Em declarações à imprensa estrangeira por ocasião do sétimo aniversário do ataque terrorista, Aviran disse que a Corte Suprema havia agido com "negligência e incapacidade" durante este período. Na Argentina, a Corte Suprema é a encarregada das investigações de crimes envolvendo países estrangeiros.
O embaixador criticou a Corte pela atitude errática que tomou poucos dias após o atentado, quando começou a insistir na tese de que não havia existido um carro-bomba, e que a explosão teria sido uma implosão. Segundo esta teoria, a demolição do edifício teria sido causada por um arsenal escondido no porão da Embaixada. Aviran disse que existiam provas suficientes de que havia sido um carro-bomba, começando pela cratera de um metro e meio de profundidade deixada na rua diante do prédio.
Segundo o embaixador, já existe a certeza de que os autores do atentado foram terroristas fundamentalistas do grupo Hizbollah. Outro dado confirmado é que o atentado foi realizado através de um carro-bomba (uma camionete F-100), dirigido por um motorista-kamikaze.
Além disso, Avirán afirmou que também existe a confirmação de que os guardas da polícia federal que deveriam estar vigiando o edifício da Embaixada não estavam presentes no momento do atentado.
Em Buenos Aires, analistas sustentam que por causa de pressões da comunidade judaica internacional e dos governos de Israel e dos Estados Unidos, nos próximos dias a Corte anunciaria uma resolução onde responsabilizaria como autor do ataque o grupo Jihad Islâmica, um dos braços armados do Hizbollah.
Aviran afirmou que "se não tivéssemos esperanças de encontrar os culpados, não pressionaríamos como estamos fazendo". O embaixador afirmou que o povo judeu "tem toda a esperança do mundo", e que é fundamental descobrir a conexão local. Suspeita-se que integrantes da polícia da província de Buenos Aires e ex-militares carapintadas possam ter dado apoio logístico aos terroristas. Avirán considera que se a conexão local não for identificada, "corre-se o risco de que possa ocorrer um terceiro atentado".

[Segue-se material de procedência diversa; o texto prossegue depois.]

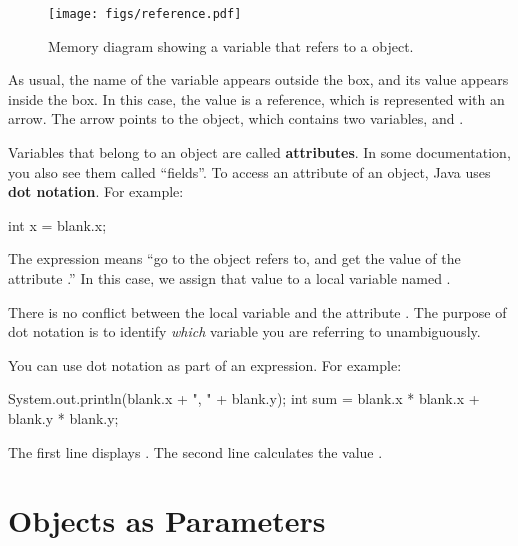 
\begin{figure}[!ht]
\begin{center}
\texttt{[image: figs/reference.pdf]}
\caption{Memory diagram showing a variable that refers to a  object.}
\label{fig.reference}
\end{center}
\end{figure}

As usual, the name of the variable  appears outside the box, and its value appears inside the box.
In this case, the value is a reference, which is represented with an arrow.
The arrow points to the  object, which contains two variables,  and .


\label{mutable-objects_attributes}


Variables that belong to an object are called {\bf attributes}.
In some documentation, you also see them called ``fields''.
To access an attribute of an object, Java uses {\bf dot notation}.
For example:

\begin{code}
int x = blank.x;
\end{code}

The expression  means ``go to the object  refers to, and get the value of the attribute .''
In this case, we assign that value to a local variable named .

There is no conflict between the local variable  and the attribute .
The purpose of dot notation is to identify {\em which} variable you are referring to unambiguously.

You can use dot notation as part of an expression.
For example:

\begin{code}
System.out.println(blank.x + ", " + blank.y);
int sum = blank.x * blank.x + blank.y * blank.y;
\end{code}

The first line displays .
The second line calculates the value .


\section{Objects as Parameters}
\label{mutable-objects_objects-as-parameters}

O embaixador não descartou que um terceiro ataque terrorista possa ocorrer não só na Argentina, mas" em outros países da região", entre eles, o Brasil.

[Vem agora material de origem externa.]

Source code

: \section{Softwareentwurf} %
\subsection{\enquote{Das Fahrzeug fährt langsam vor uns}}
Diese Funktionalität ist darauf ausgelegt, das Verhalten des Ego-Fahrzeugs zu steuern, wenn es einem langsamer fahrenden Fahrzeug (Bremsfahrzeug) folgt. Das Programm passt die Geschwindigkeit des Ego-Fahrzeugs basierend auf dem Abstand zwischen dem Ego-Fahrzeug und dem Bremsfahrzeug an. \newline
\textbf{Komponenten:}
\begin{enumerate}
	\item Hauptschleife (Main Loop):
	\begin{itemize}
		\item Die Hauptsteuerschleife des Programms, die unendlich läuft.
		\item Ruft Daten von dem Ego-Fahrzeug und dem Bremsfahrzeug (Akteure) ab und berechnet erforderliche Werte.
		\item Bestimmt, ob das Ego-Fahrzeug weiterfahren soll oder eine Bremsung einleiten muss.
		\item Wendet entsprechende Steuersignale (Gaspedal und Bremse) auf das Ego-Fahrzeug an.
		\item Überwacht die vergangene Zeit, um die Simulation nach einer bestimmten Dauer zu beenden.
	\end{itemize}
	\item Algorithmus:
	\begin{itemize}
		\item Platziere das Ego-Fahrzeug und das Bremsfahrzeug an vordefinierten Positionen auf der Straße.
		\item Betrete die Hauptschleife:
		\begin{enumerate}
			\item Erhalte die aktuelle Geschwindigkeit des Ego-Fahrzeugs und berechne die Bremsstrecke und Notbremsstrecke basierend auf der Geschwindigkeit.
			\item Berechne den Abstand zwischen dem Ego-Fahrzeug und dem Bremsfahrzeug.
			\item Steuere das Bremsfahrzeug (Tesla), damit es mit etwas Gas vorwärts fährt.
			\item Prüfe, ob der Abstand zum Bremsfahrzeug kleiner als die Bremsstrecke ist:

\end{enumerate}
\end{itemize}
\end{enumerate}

No dia 17 de março de 1992, às 14:45 horas, uma violenta explosão demoliu a Embaixada de Israel, em pleno centro de Buenos Aires. O número de mortos sempre foi polêmico, mas até o momento identificaram-se 22 pessoas, e existem restos de outros possíveis seis corpos. Além dos mortos, a explosão feriu outra centena de pessoas, a maioria vizinhos da embaixada e dezenas de crianças de uma escola localizada na frente da Embaixada. As investigações ficaram paralisadas durante quase seis anos, e somente foram retomadas no fim do ano passado.
"Neste tipo de atentados os envolvidos não podem ser somente turistas", declarou uma porta-voz da embaixada. Especialistas consideram que existe um número mínimo de dois envolvidos locais na organização e realização do atentado, e que poderia ser de até um máximo de quinze pessoas. Além disso, suspeita-se que o primeiro atentado tenha uma conexão com o segundo atentado, realizado em 1994 contra a associação beneficente judaica AMIA. Nesse ataque morreram 89 pessoas, e outras trezentas foram feridas e mutiladas. Nos dois casos, os culpados pelos atentados ainda não foram encontrados.
Segundo o embaixador Aviran, este caso é um dos mais difíceis já enfrentados por Israel: "Nós sabemos bastante de terrorismo. Sabemos batante do Hizbollah e do Jihad Islâmico. Temos a fama de saber de tudo, mas nem sempre é assim. E neste caso, não sabemos".